• [About this task]:
One line in the listing below contains "- **确保长期可持续性：**通过解决 AI". Repeat that line and each line after it exactly, ending with the last one.

_ _ _ _ _

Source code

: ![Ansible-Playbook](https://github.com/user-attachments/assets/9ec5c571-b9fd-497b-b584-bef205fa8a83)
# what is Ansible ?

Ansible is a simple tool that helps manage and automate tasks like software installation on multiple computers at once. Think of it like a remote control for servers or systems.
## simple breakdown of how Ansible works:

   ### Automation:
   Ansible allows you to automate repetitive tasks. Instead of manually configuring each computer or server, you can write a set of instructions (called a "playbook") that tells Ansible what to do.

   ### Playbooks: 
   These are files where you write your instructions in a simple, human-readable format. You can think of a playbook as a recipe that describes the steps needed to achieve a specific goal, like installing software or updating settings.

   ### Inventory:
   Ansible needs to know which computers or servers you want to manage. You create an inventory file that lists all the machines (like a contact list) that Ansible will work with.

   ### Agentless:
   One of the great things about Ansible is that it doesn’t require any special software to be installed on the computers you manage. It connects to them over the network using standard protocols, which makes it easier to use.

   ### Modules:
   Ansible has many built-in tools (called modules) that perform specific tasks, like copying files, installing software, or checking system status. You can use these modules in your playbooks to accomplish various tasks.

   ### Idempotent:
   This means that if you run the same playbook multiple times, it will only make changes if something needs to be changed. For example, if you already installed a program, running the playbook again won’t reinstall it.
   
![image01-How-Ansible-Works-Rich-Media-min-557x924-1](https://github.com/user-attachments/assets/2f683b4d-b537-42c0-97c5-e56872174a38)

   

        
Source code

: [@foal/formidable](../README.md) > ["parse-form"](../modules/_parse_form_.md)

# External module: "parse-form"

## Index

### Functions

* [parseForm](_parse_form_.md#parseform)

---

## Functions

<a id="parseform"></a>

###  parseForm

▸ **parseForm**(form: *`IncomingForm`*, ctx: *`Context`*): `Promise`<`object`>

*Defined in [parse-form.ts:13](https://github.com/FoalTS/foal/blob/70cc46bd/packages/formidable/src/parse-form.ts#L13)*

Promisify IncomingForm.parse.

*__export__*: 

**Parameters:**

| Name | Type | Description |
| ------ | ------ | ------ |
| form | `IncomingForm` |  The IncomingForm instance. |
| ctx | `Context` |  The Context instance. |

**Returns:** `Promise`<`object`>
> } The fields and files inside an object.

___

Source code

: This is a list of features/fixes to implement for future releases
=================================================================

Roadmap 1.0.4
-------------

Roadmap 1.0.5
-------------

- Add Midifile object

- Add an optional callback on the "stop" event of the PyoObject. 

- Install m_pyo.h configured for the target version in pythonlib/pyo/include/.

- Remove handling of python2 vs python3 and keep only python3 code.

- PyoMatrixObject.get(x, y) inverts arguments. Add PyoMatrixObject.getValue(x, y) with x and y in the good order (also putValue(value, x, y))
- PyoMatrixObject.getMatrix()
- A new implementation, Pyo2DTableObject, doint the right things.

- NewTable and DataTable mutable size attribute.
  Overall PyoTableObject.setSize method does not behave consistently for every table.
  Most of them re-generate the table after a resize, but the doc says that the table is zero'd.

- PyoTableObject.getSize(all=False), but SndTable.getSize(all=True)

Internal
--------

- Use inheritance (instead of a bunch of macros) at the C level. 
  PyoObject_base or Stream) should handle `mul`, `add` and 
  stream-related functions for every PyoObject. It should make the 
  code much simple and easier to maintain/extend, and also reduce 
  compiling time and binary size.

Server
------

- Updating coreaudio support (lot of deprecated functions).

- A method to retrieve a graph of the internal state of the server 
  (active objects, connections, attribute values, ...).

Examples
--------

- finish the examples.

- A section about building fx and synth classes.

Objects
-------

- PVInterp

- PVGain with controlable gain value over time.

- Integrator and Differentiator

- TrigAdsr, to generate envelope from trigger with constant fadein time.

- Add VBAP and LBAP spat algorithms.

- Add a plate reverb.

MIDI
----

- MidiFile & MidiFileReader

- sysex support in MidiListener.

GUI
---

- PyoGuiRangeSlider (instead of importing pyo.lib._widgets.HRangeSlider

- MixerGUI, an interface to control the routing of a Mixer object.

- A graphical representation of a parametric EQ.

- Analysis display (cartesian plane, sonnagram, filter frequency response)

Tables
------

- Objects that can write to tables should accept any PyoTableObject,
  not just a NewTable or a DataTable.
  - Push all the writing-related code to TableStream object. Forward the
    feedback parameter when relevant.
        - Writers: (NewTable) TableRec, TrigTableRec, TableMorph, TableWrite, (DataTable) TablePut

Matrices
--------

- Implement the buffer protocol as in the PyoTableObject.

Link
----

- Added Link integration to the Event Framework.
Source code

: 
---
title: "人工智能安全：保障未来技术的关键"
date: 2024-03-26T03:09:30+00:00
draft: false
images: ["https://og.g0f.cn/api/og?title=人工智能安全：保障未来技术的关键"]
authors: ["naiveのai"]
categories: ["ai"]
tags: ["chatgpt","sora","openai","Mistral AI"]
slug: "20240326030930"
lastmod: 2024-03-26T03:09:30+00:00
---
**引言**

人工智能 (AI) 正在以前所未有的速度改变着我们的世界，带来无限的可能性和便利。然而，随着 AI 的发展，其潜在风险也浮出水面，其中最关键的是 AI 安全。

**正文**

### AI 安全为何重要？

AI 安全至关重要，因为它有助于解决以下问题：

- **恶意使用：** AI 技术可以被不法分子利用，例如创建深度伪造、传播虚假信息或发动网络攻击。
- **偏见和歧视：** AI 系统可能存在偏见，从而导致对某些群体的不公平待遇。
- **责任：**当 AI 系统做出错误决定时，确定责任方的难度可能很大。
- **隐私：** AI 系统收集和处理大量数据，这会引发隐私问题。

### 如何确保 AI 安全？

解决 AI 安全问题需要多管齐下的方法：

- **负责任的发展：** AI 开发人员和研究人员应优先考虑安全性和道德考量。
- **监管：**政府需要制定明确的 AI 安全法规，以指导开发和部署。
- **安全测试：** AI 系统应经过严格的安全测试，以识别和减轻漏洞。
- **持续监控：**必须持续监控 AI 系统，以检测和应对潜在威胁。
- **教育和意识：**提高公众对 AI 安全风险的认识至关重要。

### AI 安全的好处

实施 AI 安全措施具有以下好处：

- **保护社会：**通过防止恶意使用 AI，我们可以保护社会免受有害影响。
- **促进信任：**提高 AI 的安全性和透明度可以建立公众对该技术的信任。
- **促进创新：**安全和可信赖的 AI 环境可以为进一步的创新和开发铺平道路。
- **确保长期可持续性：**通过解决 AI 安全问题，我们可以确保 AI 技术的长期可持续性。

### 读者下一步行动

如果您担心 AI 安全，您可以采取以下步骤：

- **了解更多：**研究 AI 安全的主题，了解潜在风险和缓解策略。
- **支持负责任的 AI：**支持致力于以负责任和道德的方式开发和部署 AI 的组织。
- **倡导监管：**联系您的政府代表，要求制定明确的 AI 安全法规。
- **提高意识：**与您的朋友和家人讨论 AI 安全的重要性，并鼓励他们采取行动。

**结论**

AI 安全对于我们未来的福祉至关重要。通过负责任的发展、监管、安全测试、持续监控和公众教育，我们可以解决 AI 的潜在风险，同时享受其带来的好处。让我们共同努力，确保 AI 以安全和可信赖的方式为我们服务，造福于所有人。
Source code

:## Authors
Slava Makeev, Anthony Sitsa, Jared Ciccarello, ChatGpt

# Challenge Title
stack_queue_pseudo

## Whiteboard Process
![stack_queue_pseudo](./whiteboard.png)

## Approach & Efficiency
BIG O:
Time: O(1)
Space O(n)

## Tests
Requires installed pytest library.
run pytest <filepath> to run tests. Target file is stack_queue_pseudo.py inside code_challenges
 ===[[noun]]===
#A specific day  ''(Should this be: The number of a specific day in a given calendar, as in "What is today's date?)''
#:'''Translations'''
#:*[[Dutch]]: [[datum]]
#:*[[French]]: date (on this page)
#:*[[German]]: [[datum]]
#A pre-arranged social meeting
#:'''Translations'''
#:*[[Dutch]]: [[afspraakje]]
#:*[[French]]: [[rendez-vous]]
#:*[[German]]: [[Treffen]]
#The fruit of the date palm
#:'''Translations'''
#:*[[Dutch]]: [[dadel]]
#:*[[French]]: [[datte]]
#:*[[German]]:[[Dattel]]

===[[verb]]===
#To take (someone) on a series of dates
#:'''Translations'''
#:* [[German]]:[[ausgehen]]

_ _ _ _ _

• [Task result]:
- **确保长期可持续性：**通过解决 AI 安全问题，我们可以确保 AI 技术的长期可持续性。

### 读者下一步行动

如果您担心 AI 安全，您可以采取以下步骤：

- **了解更多：**研究 AI 安全的主题，了解潜在风险和缓解策略。
- **支持负责任的 AI：**支持致力于以负责任和道德的方式开发和部署 AI 的组织。
- **倡导监管：**联系您的政府代表，要求制定明确的 AI 安全法规。
- **提高意识：**与您的朋友和家人讨论 AI 安全的重要性，并鼓励他们采取行动。

**结论**

AI 安全对于我们未来的福祉至关重要。通过负责任的发展、监管、安全测试、持续监控和公众教育，我们可以解决 AI 的潜在风险，同时享受其带来的好处。让我们共同努力，确保 AI 以安全和可信赖的方式为我们服务，造福于所有人。
Source code

:## Authors
Slava Makeev, Anthony Sitsa, Jared Ciccarello, ChatGpt

# Challenge Title
stack_queue_pseudo

## Whiteboard Process
![stack_queue_pseudo](./whiteboard.png)

## Approach & Efficiency
BIG O:
Time: O(1)
Space O(n)

## Tests
Requires installed pytest library.
run pytest <filepath> to run tests. Target file is stack_queue_pseudo.py inside code_challenges
 ===[[noun]]===
#A specific day  ''(Should this be: The number of a specific day in a given calendar, as in "What is today's date?)''
#:'''Translations'''
#:*[[Dutch]]: [[datum]]
#:*[[French]]: date (on this page)
#:*[[German]]: [[datum]]
#A pre-arranged social meeting
#:'''Translations'''
#:*[[Dutch]]: [[afspraakje]]
#:*[[French]]: [[rendez-vous]]
#:*[[German]]: [[Treffen]]
#The fruit of the date palm
#:'''Translations'''
#:*[[Dutch]]: [[dadel]]
#:*[[French]]: [[datte]]
#:*[[German]]:[[Dattel]]

===[[verb]]===
#To take (someone) on a series of dates
#:'''Translations'''
#:* [[German]]:[[ausgehen]]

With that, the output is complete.